If the error involves Firebase Storage (serving images, files directly from Cloud Storage), configure CORS using the Google Cloud CLI:
First, create a cors.json file:
[
{
"origin": ["https://yourdomain.com"],
"method": ["GET", "HEAD"],
"responseHeader": ["Content-Type"],
"maxAgeSeconds": 3600
}
]For development with multiple origins:
[
{
"origin": ["http://localhost:3000", "https://yourdomain.com"],
"method": ["GET", "HEAD", "PUT", "POST", "DELETE"],
"responseHeader": ["Content-Type", "Authorization"],
"maxAgeSeconds": 3600
}
]Apply the CORS configuration to your storage bucket:
gsutil cors set cors.json gs://your-bucket-name.appspot.comVerify it was applied:
gsutil cors get gs://your-bucket-name.appspot.comFor local development, start by testing with a permissive CORS configuration:
{
"key": "Access-Control-Allow-Origin",
"value": "*"
}Use browser DevTools to check headers in the Network tab:
1. Open DevTools (F12)
2. Go to Network tab
3. Make the request
4. Click on the request and check Response Headers
5. Look for access-control-allow-origin header
From the terminal, test with curl:
curl -i -X OPTIONS https://yourdomain.com/api/endpoint \
-H "Origin: http://localhost:3000" \
-H "Access-Control-Request-Method: GET"You should see Access-Control-Allow-Origin in the response headers.
CORS is a browser security feature that only applies to web requests, not server-to-server communication. Testing with curl or Postman will bypass CORS because these tools are not browsers.
When using Firebase Emulator Suite locally, CORS errors may occur because your frontend (localhost:3000) and emulated functions (localhost:5001) are on different origins. Configure CORS to allow localhost during development.

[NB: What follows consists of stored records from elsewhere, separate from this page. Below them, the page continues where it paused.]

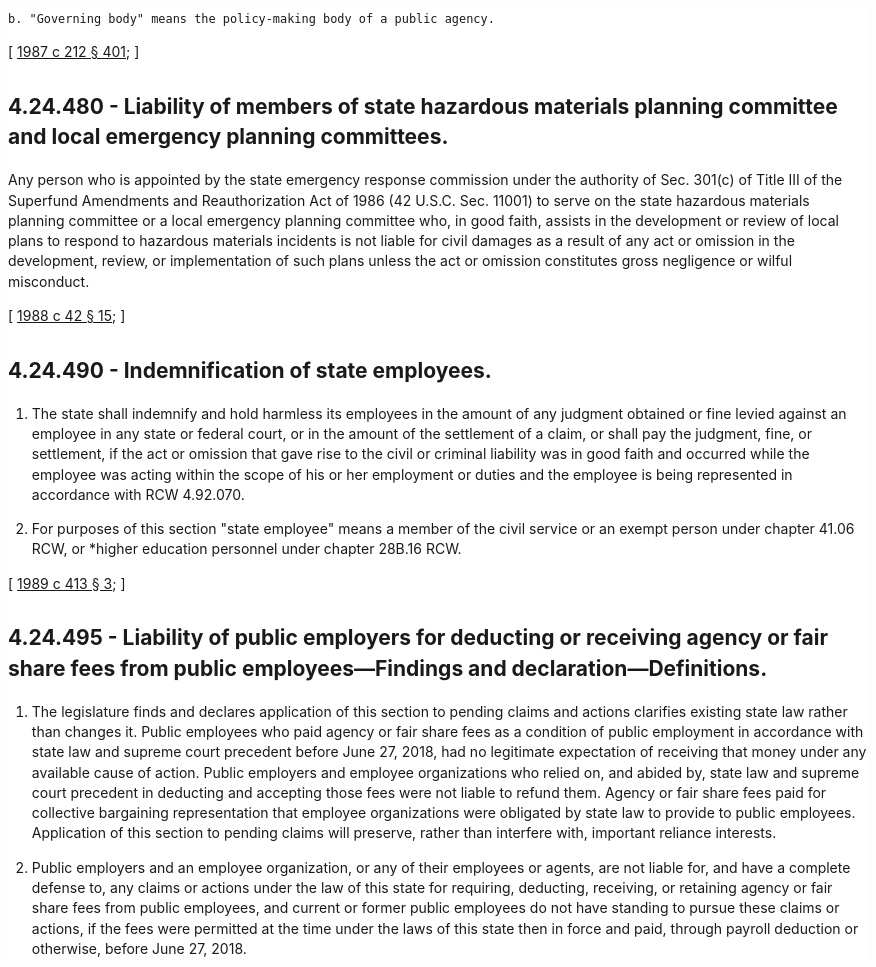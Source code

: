     b. "Governing body" means the policy-making body of a public agency.

\[ [1987 c 212 § 401](http://leg.wa.gov/CodeReviser/documents/sessionlaw/1987c212.pdf?cite=1987%20c%20212%20§%20401); \]

## 4.24.480 - Liability of members of state hazardous materials planning committee and local emergency planning committees.
Any person who is appointed by the state emergency response commission under the authority of Sec. 301(c) of Title III of the Superfund Amendments and Reauthorization Act of 1986 (42 U.S.C. Sec. 11001) to serve on the state hazardous materials planning committee or a local emergency planning committee who, in good faith, assists in the development or review of local plans to respond to hazardous materials incidents is not liable for civil damages as a result of any act or omission in the development, review, or implementation of such plans unless the act or omission constitutes gross negligence or wilful misconduct.

\[ [1988 c 42 § 15](http://leg.wa.gov/CodeReviser/documents/sessionlaw/1988c42.pdf?cite=1988%20c%2042%20§%2015); \]

## 4.24.490 - Indemnification of state employees.
1. The state shall indemnify and hold harmless its employees in the amount of any judgment obtained or fine levied against an employee in any state or federal court, or in the amount of the settlement of a claim, or shall pay the judgment, fine, or settlement, if the act or omission that gave rise to the civil or criminal liability was in good faith and occurred while the employee was acting within the scope of his or her employment or duties and the employee is being represented in accordance with RCW 4.92.070.

2. For purposes of this section "state employee" means a member of the civil service or an exempt person under chapter 41.06 RCW, or *higher education personnel under chapter 28B.16 RCW.

\[ [1989 c 413 § 3](http://leg.wa.gov/CodeReviser/documents/sessionlaw/1989c413.pdf?cite=1989%20c%20413%20§%203); \]

## 4.24.495 - Liability of public employers for deducting or receiving agency or fair share fees from public employees—Findings and declaration—Definitions.
1. The legislature finds and declares application of this section to pending claims and actions clarifies existing state law rather than changes it. Public employees who paid agency or fair share fees as a condition of public employment in accordance with state law and supreme court precedent before June 27, 2018, had no legitimate expectation of receiving that money under any available cause of action. Public employers and employee organizations who relied on, and abided by, state law and supreme court precedent in deducting and accepting those fees were not liable to refund them. Agency or fair share fees paid for collective bargaining representation that employee organizations were obligated by state law to provide to public employees. Application of this section to pending claims will preserve, rather than interfere with, important reliance interests.

2. Public employers and an employee organization, or any of their employees or agents, are not liable for, and have a complete defense to, any claims or actions under the law of this state for requiring, deducting, receiving, or retaining agency or fair share fees from public employees, and current or former public employees do not have standing to pursue these claims or actions, if the fees were permitted at the time under the laws of this state then in force and paid, through payroll deduction or otherwise, before June 27, 2018.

The wildcard origin (*) is convenient for development but should not be used in production. Instead, explicitly list allowed domains. If you need multiple subdomains, use a regex pattern in the cors middleware:
const corsHandler = cors({
origin: /^https:\/\/.*\.yourdomain\.com$/,
credentials: true
});For sensitive endpoints, always specify credentials: true and avoid using wildcard origins to prevent unauthorized access.